GENIUS user’s guide
Roberto Barbera(1,2) and Alberto Falzone(3)
1) Istituto Nazionale di Fisica Nucleare, Sezione di Catania – Italy
2) Dipartimento di Fisica e Astronomia dell’Università di Catania – Italy
3) NICE s.r.l. – Camerano Casasco (AT) - Italy
Related to GENIUS version 1.1
16.04.2002
1 Introduction
On December 2001 NICE srl and the italian Istituto Nazionale di Fisica Nucleare (INFN) have signed a one-year partnership in order to build up a web portal within the framework of the INFN Grid Project (http://www.infn.it/grid). NICE and INFN aim at setting up a user friendly and site independent Computing Portal based on distributed “Grid Computing” technology and compatible with the middle-ware released by the EU-funded DataGrid Project (http://www.eu-datagrid.org), which INFN is participating to.

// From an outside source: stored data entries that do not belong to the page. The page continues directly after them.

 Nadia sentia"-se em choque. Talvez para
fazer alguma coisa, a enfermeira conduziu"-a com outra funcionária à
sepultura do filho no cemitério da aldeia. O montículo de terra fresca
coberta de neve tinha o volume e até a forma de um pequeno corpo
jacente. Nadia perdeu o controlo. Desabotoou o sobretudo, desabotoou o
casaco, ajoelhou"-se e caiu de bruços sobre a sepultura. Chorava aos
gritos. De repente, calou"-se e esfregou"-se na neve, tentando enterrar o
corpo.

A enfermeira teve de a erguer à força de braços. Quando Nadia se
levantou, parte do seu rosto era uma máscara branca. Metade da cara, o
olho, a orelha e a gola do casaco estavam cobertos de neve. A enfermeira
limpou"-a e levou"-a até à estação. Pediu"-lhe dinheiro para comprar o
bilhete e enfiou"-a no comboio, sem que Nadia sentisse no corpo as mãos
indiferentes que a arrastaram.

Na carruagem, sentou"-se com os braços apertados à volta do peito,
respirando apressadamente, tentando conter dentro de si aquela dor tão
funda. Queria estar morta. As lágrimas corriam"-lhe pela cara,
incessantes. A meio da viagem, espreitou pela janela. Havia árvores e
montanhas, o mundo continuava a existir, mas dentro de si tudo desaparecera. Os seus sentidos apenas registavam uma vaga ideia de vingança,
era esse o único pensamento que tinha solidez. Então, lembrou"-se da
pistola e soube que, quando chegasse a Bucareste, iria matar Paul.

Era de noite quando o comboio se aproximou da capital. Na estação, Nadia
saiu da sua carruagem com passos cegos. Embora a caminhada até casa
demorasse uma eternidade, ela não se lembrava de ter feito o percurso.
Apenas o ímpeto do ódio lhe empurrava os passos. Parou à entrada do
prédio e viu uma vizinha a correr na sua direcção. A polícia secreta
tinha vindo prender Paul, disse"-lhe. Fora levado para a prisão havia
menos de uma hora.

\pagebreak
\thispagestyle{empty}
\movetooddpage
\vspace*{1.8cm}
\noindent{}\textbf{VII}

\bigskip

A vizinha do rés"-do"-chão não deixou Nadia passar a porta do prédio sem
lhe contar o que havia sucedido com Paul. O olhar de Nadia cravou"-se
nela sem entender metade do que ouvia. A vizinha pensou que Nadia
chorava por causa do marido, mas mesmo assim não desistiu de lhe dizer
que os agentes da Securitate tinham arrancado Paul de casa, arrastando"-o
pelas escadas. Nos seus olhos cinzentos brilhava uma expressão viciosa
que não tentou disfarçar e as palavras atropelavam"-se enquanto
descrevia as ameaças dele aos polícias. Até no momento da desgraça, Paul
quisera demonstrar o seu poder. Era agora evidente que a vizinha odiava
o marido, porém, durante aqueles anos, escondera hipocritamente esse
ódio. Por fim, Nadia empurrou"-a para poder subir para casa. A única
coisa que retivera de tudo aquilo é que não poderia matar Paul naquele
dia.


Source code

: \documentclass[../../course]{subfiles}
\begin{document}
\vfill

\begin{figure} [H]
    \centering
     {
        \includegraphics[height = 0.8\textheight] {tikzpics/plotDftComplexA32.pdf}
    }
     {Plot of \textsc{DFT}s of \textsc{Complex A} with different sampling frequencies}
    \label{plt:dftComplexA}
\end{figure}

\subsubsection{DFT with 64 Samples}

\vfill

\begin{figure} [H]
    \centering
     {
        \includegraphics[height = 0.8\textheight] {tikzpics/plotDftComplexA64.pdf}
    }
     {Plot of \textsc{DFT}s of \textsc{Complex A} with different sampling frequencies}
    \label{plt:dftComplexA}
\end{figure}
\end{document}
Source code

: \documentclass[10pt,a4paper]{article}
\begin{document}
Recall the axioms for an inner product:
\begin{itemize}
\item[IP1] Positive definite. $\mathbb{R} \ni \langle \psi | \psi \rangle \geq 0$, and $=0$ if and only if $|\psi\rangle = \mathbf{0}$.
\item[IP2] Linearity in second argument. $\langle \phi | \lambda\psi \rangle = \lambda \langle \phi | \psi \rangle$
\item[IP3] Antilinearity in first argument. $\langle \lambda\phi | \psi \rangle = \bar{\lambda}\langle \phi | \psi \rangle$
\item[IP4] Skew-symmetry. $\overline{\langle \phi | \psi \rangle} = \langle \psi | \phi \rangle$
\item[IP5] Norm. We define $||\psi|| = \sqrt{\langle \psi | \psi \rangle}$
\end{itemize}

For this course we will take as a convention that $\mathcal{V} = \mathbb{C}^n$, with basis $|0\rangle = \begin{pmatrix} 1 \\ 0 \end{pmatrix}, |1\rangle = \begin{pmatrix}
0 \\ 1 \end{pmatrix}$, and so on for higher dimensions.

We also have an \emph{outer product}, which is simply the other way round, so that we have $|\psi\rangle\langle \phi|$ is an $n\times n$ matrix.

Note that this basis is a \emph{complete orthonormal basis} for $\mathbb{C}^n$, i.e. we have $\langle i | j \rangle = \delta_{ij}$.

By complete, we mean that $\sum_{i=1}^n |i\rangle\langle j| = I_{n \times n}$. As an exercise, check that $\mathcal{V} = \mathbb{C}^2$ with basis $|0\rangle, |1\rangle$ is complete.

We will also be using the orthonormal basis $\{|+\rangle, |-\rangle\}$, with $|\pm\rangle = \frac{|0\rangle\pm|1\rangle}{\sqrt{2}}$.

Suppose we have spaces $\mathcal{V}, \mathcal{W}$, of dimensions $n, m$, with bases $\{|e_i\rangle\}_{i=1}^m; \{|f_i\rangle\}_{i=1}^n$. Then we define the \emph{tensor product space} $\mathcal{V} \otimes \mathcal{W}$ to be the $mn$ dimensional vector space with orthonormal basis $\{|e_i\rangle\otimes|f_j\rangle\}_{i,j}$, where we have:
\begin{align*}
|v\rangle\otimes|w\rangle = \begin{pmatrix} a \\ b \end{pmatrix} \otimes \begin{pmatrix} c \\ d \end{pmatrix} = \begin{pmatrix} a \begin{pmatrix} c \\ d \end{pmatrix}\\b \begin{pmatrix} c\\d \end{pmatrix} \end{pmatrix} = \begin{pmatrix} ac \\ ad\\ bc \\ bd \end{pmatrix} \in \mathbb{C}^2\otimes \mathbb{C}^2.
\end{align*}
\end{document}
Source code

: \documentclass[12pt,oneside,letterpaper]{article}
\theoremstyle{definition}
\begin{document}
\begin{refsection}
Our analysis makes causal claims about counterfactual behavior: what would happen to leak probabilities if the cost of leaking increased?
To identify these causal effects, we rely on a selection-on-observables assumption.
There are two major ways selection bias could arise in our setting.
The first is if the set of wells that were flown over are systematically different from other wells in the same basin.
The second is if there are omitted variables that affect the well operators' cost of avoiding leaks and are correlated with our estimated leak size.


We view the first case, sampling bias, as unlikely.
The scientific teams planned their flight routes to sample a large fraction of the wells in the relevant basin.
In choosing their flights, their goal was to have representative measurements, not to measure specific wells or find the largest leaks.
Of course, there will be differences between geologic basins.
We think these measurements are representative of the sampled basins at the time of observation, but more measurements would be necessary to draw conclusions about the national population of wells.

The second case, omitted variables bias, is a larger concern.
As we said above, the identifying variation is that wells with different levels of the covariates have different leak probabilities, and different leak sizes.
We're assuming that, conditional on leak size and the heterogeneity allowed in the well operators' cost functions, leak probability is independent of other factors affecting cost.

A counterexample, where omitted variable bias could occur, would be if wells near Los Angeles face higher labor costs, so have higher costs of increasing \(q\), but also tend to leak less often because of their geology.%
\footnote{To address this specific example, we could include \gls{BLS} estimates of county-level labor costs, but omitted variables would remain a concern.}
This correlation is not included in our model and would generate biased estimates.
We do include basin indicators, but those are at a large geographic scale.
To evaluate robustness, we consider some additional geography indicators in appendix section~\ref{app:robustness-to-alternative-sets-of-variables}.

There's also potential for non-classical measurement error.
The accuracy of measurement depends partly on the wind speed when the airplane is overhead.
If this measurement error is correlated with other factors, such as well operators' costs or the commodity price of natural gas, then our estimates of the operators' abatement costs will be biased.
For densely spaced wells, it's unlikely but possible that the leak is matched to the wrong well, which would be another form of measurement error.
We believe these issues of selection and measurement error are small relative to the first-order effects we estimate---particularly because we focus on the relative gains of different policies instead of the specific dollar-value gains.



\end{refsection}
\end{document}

The goal of the DataGrid Project is to enable next generation scientific exploration which requires intensive computation and analysis of shared large-scale databases, from hundreds of TeraBytes to PetaBytes, across world-widely distributed scientific communities.
The INFN Grid Project has chosen NICE because of its past experience with the NICE framework EnginFrame (http://www.enginframe.com/) which, together with the DataGrid middle-ware and the Globus Toolkit (http://www.globus.org/), will be used as base lines to build up the grid portal.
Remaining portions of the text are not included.